Two points on a circle of radius 1 are chosen at random. Find the probability that the distance between the two points is at most 1.5.
Consider a circle of radius 1 with center O, and let A and B be two points on the circle. Then the distance between A and B is given by AB = 2sin(x), where x is the angle between OA and OB.
[asy]
pair O, A, B;
O = (0,0);
A = dir(240);
B = dir(30);
draw(circle(O,1));
draw(O--A--B--O);
label("$O$", O, NE);
label("$A$", A, SW);
label("$B$", B, NE);
label("$x$", O--A, S);
label("$x$", A--B, SE);
[/asy]
Since the radius of the circle is 1, we have that $0\leq x\leq \pi$.

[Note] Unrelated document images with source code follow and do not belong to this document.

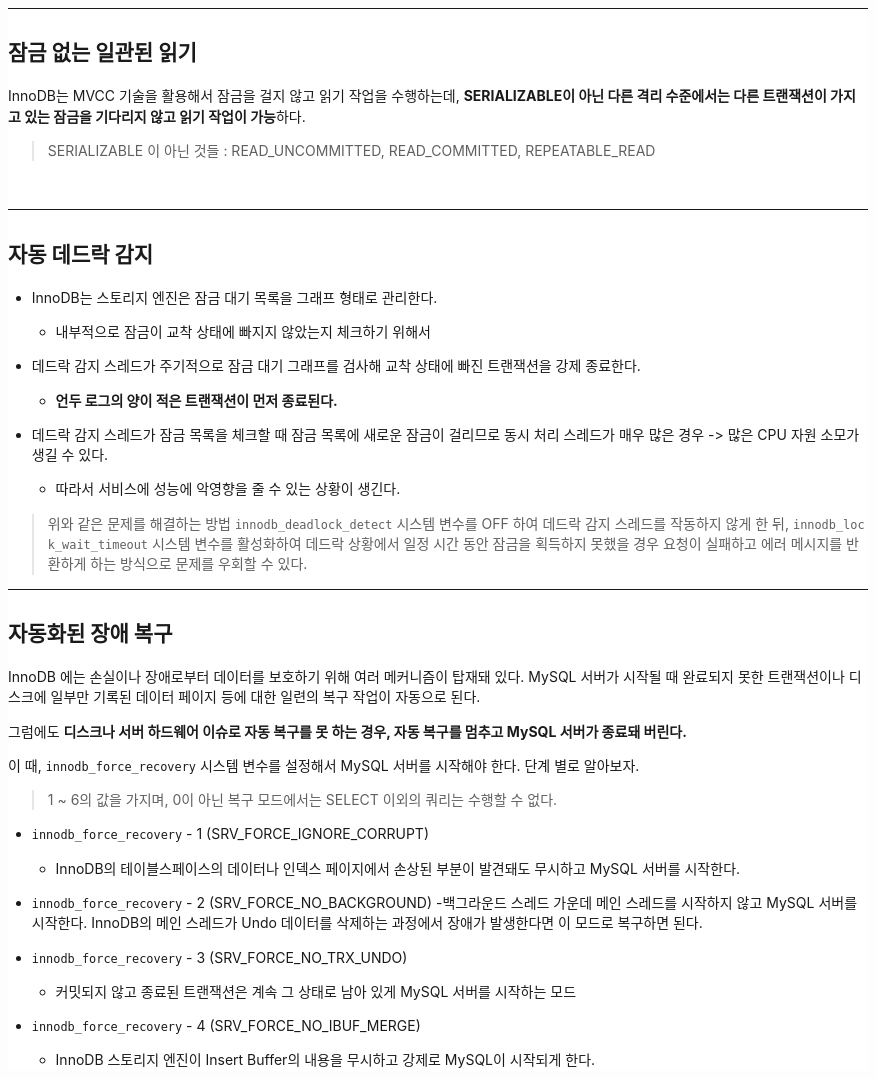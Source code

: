 <hr />
<h2 id="잠금-없는-일관된-읽기">잠금 없는 일관된 읽기</h2>
<p>InnoDB는 MVCC 기술을 활용해서 잠금을 걸지 않고 읽기 작업을 수행하는데, <strong>SERIALIZABLE이 아닌 다른 격리 수준에서는 다른 트랜잭션이 가지고 있는 잠금을 기다리지 않고 읽기 작업이 가능</strong>하다.</p>
<blockquote>
<p>SERIALIZABLE 이 아닌 것들 : READ_UNCOMMITTED, READ_COMMITTED, REPEATABLE_READ</p>
</blockquote>
<p><img alt="" src="https://velog.velcdn.com/images/jojehuni_9759/post/e2d8d67e-e907-4700-90b6-c0d71016b849/image.png" /></p>
<hr />
<h2 id="자동-데드락-감지">자동 데드락 감지</h2>
<ul>
<li><p>InnoDB는 스토리지 엔진은 잠금 대기 목록을 그래프 형태로 관리한다.</p>
<ul>
<li>내부적으로 잠금이 교착 상태에 빠지지 않았는지 체크하기 위해서</li>
</ul>
</li>
<li><p>데드락 감지 스레드가 주기적으로 잠금 대기 그래프를 검사해 교착 상태에 빠진 트랜잭션을 강제 종료한다.</p>
<ul>
<li><strong>언두 로그의 양이 적은 트랜잭션이 먼저 종료된다.</strong></li>
</ul>
</li>
<li><p>데드락 감지 스레드가 잠금 목록을 체크할 때 잠금 목록에 새로운 잠금이 걸리므로 동시 처리 스레드가 매우 많은 경우 -&gt; 많은 CPU 자원 소모가 생길 수 있다. </p>
<ul>
<li>따라서 서비스에 성능에 악영향을 줄 수 있는 상황이 생긴다.</li>
</ul>
</li>
</ul>
<blockquote>
<p>위와 같은 문제를 해결하는 방법
<code>innodb_deadlock_detect</code> 시스템 변수를 OFF 하여 데드락 감지 스레드를 작동하지 않게 한 뒤, <code>innodb_lock_wait_timeout</code> 시스템 변수를 활성화하여 데드락 상황에서 일정 시간 동안 잠금을 획득하지 못했을 경우 요청이 실패하고 에러 메시지를 반환하게 하는 방식으로 문제를 우회할 수 있다.</p>
</blockquote>
<hr />
<h2 id="자동화된-장애-복구">자동화된 장애 복구</h2>
<p>InnoDB 에는 손실이나 장애로부터 데이터를 보호하기 위해 여러 메커니즘이 탑재돼 있다. 
MySQL 서버가 시작될 때 완료되지 못한 트랜잭션이나 디스크에 일부만 기록된 데이터 페이지 등에 대한 일련의 복구 작업이 자동으로 된다.</p>
<p>그럼에도 <strong>디스크나 서버 하드웨어 이슈로 자동 복구를 못 하는 경우, 자동 복구를 멈추고 MySQL 서버가 종료돼 버린다.</strong></p>
<p>이 때, <code>innodb_force_recovery</code> 시스템 변수를 설정해서 MySQL 서버를 시작해야 한다.
단계 별로 알아보자.</p>
<blockquote>
<p>1 ~ 6의 값을 가지며, 0이 아닌 복구 모드에서는 SELECT 이외의 쿼리는 수행할 수 없다.</p>
</blockquote>
<ul>
<li><p><code>innodb_force_recovery</code> - 1 (SRV_FORCE_IGNORE_CORRUPT)</p>
<ul>
<li>InnoDB의 테이블스페이스의 데이터나 인덱스 페이지에서 손상된 부분이 발견돼도 무시하고 MySQL 서버를 시작한다.</li>
</ul>
</li>
<li><p><code>innodb_force_recovery</code> - 2 (SRV_FORCE_NO_BACKGROUND)
-백그라운드 스레드 가운데 메인 스레드를 시작하지 않고 MySQL 서버를 시작한다. InnoDB의 메인 스레드가 Undo 데이터를 삭제하는 과정에서 장애가 발생한다면 이 모드로 복구하면 된다.</p>
</li>
<li><p><code>innodb_force_recovery</code> - 3 (SRV_FORCE_NO_TRX_UNDO)</p>
<ul>
<li>커밋되지 않고 종료된 트랜잭션은 계속 그 상태로 남아 있게 MySQL 서버를 시작하는 모드</li>
</ul>
</li>
<li><p><code>innodb_force_recovery</code> - 4 (SRV_FORCE_NO_IBUF_MERGE)</p>
<ul>
<li>InnoDB 스토리지 엔진이 Insert Buffer의 내용을 무시하고 강제로 MySQL이 시작되게 한다.</li>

The distance between A and B is at most 1.5 if and only if $2\sin x\leq 1.5$, i.e. $\sin x\leq 0.75$. Using the fact that $\sin$ is a decreasing function on the interval $[0,\pi]$, we see that this happens if and only if $0\leq x\leq \sin^{-1}(0.75)\approx 0.848$. Therefore, the probability that the distance between the two points is at most 1.5 is given by the ratio of the area of the sector of the circle corresponding to $0\leq x\leq \sin^{-1}(0.75)$ to the area of the whole circle. Thus,
$$P(\text{distance} \leq 1.5) = \frac{\text{Area of sector}}{\text{Area of circle}} = \frac{\frac{1}{2}(0.848)(1)^2}{\pi(1)^2} \approx 0.269$$
Therefore, the probability that the distance between the two points is at most 1.5 is approximately $\boxed{0.269}$.